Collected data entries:
==============================

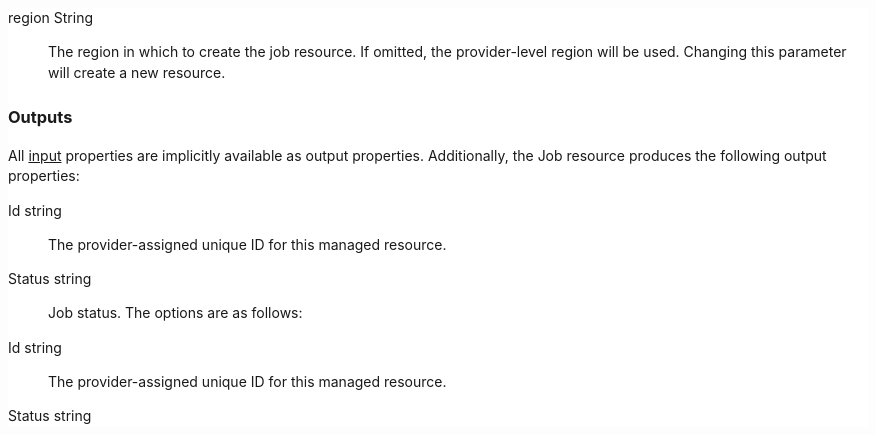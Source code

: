 <a data-swiftype-name="resource-property" data-swiftype-type="text" href="#region_yaml" style="color: inherit; text-decoration: inherit;">region</a>
</span>
        <span class="property-indicator"></span>
        <span class="property-type">String</span>
    </dt>
    <dd><p>The region in which to create the job resource. If omitted, the
provider-level region will be used. Changing this parameter will create a new resource.</p>
</dd></dl>
</pulumi-choosable>
</div>


### Outputs

All [input](#inputs) properties are implicitly available as output properties. Additionally, the Job resource produces the following output properties:



<div>
<pulumi-choosable type="language" values="csharp">
<dl class="resources-properties"><dt class="property-"
            title="">
        <span id="id_csharp">
<a data-swiftype-name="resource-property" data-swiftype-type="text" href="#id_csharp" style="color: inherit; text-decoration: inherit;">Id</a>
</span>
        <span class="property-indicator"></span>
        <span class="property-type">string</span>
    </dt>
    <dd><p>The provider-assigned unique ID for this managed resource.</p>
</dd><dt class="property-"
            title="">
        <span id="status_csharp">
<a data-swiftype-name="resource-property" data-swiftype-type="text" href="#status_csharp" style="color: inherit; text-decoration: inherit;">Status</a>
</span>
        <span class="property-indicator"></span>
        <span class="property-type">string</span>
    </dt>
    <dd><p>Job status. The options are as follows:</p>
</dd></dl>
</pulumi-choosable>
</div>

<div>
<pulumi-choosable type="language" values="go">
<dl class="resources-properties"><dt class="property-"
            title="">
        <span id="id_go">
<a data-swiftype-name="resource-property" data-swiftype-type="text" href="#id_go" style="color: inherit; text-decoration: inherit;">Id</a>
</span>
        <span class="property-indicator"></span>
        <span class="property-type">string</span>
    </dt>
    <dd><p>The provider-assigned unique ID for this managed resource.</p>
</dd><dt class="property-"
            title="">
        <span id="status_go">
<a data-swiftype-name="resource-property" data-swiftype-type="text" href="#status_go" style="color: inherit; text-decoration: inherit;">Status</a>
</span>
        <span class="property-indicator"></span>
        <span class="property-type">string</span>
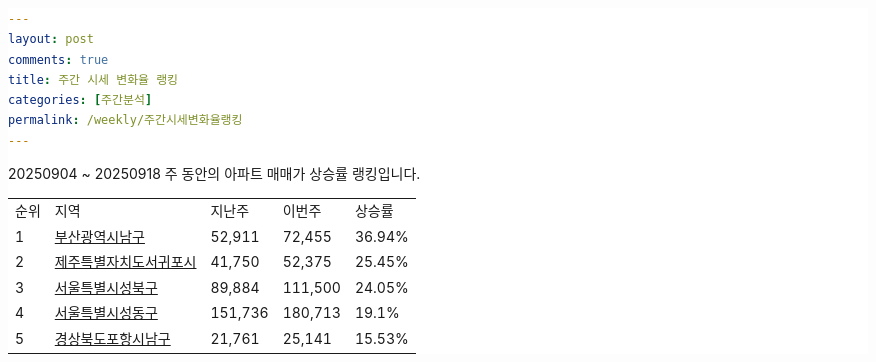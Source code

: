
 ```yaml
---
layout: post
comments: true
title: 주간 시세 변화율 랭킹
categories: [주간분석]
permalink: /weekly/주간시세변화율랭킹
---
```


20250904 ~ 20250918 주 동안의 아파트 매매가 상승률 랭킹입니다.

<table class="sortable">
  <tr>
    <td>순위</td>
    <td>지역</td>
    <td>지난주</td>
    <td>이번주</td>
    <td>상승률</td>
  </tr>

  <tr class="item">
    <td>1</td>
    <td><a href="/apt/부산광역시남구">부산광역시남구</a></td>
    <td>52,911</td>
    <td>72,455</td>
    <td>36.94%</td>
  </tr>

  <tr class="item">
    <td>2</td>
    <td><a href="/apt/제주특별자치도서귀포시">제주특별자치도서귀포시</a></td>
    <td>41,750</td>
    <td>52,375</td>
    <td>25.45%</td>
  </tr>

  <tr class="item">
    <td>3</td>
    <td><a href="/apt/서울특별시성북구">서울특별시성북구</a></td>
    <td>89,884</td>
    <td>111,500</td>
    <td>24.05%</td>
  </tr>

  <tr class="item">
    <td>4</td>
    <td><a href="/apt/서울특별시성동구">서울특별시성동구</a></td>
    <td>151,736</td>
    <td>180,713</td>
    <td>19.1%</td>
  </tr>

  <tr class="item">
    <td>5</td>
    <td><a href="/apt/경상북도포항시남구">경상북도포항시남구</a></td>
    <td>21,761</td>
    <td>25,141</td>
    <td>15.53%</td>
  </tr>
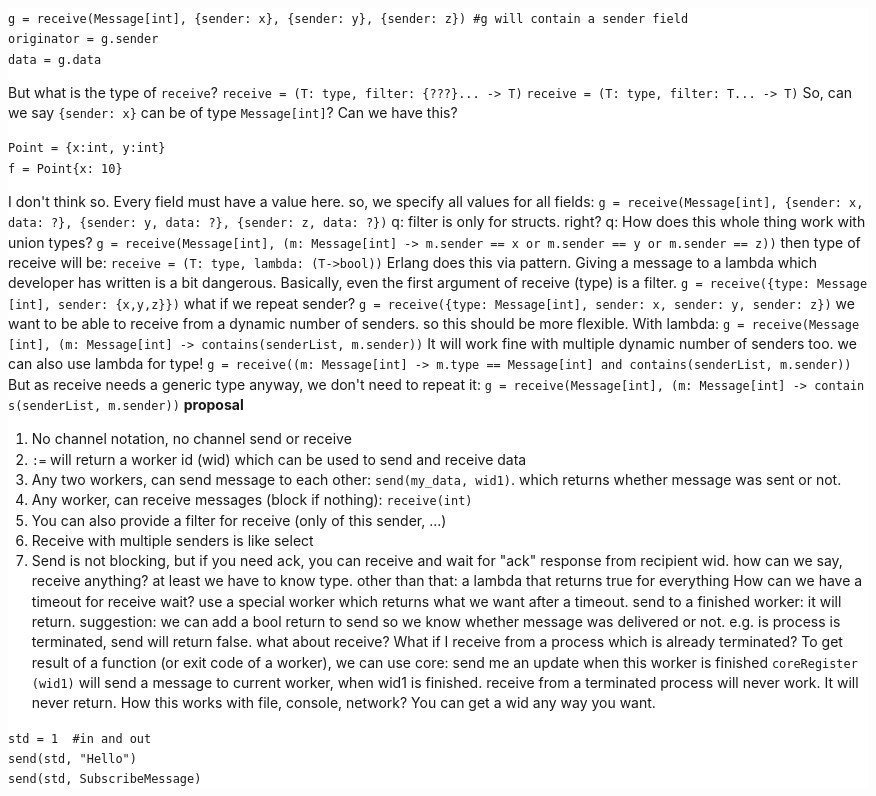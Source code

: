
 ```
g = receive(Message[int], {sender: x}, {sender: y}, {sender: z}) #g will contain a sender field
originator = g.sender
data = g.data
```
But what is the type of `receive`?
`receive = (T: type, filter: {???}... -> T)`
`receive = (T: type, filter: T... -> T)`
So, can we say `{sender: x}` can be of type `Message[int]`?
Can we have this?
```
Point = {x:int, y:int}
f = Point{x: 10}
```
I don't think so. Every field must have a value here.
so, we specify all values for all fields:
`g = receive(Message[int], {sender: x, data: ?}, {sender: y, data: ?}, {sender: z, data: ?})`
q: filter is only for structs. right?
q: How does this whole thing work with union types?
`g = receive(Message[int], (m: Message[int] -> m.sender == x or m.sender == y or m.sender == z))`
then type of receive will be:
`receive = (T: type, lambda: (T->bool))`
Erlang does this via pattern.
Giving a message to a lambda which developer has written is a bit dangerous.
Basically, even the first argument of receive (type) is a filter.
`g = receive({type: Message[int], sender: {x,y,z}})`
what if we repeat sender?
`g = receive({type: Message[int], sender: x, sender: y, sender: z})`
we want to be able to receive from a dynamic number of senders. so this should be more flexible.
With lambda: 
`g = receive(Message[int], (m: Message[int] -> contains(senderList, m.sender))`
It will work fine with multiple dynamic number of senders too.
we can also use lambda for type!
`g = receive((m: Message[int] -> m.type == Message[int] and contains(senderList, m.sender))`
But as receive needs a generic type anyway, we don't need to repeat it:
`g = receive(Message[int], (m: Message[int] -> contains(senderList, m.sender))`
**proposal**
1. No channel notation, no channel send or receive
2. `:=` will return a worker id (wid) which can be used to send and receive data
3. Any two workers, can send message to each other: `send(my_data, wid1)`. which returns whether message was sent or not.
4. Any worker, can receive messages (block if nothing): `receive(int)`
5. You can also provide a filter for receive (only of this sender, ...)
6. Receive with multiple senders is like select
7. Send is not blocking, but if you need ack, you can receive and wait for "ack" response from recipient wid.
how can we say, receive anything? at least we have to know type.
other than that: a lambda that returns true for everything
How can we have a timeout for receive wait? use a special worker which returns what we want after a timeout.
send to a finished worker: it will return.
suggestion: we can add a bool return to send so we know whether message was delivered or not. e.g. is process is terminated, send will return false.
what about receive? What if I receive from a process which is already terminated?
To get result of a function (or exit code of a worker), we can use core: send me an update when this worker is finished
`coreRegister(wid1)` will send a message to current worker, when wid1 is finished.
receive from a terminated process will never work. It will never return.
How this works with file, console, network? You can get a wid any way you want.
```
std = 1  #in and out
send(std, "Hello")
send(std, SubscribeMessage)
```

==============================

Work task:
Repeat the entries above verbatim, but only from the line that has "send to a finished worker: it will return." down to the line that has "receive from a terminated", inclusive.

Output of the exercise:
send to a finished worker: it will return.
suggestion: we can add a bool return to send so we know whether message was delivered or not. e.g. is process is terminated, send will return false.
what about receive? What if I receive from a process which is already terminated?
To get result of a function (or exit code of a worker), we can use core: send me an update when this worker is finished
`coreRegister(wid1)` will send a message to current worker, when wid1 is finished.
receive from a terminated process will never work. It will never return.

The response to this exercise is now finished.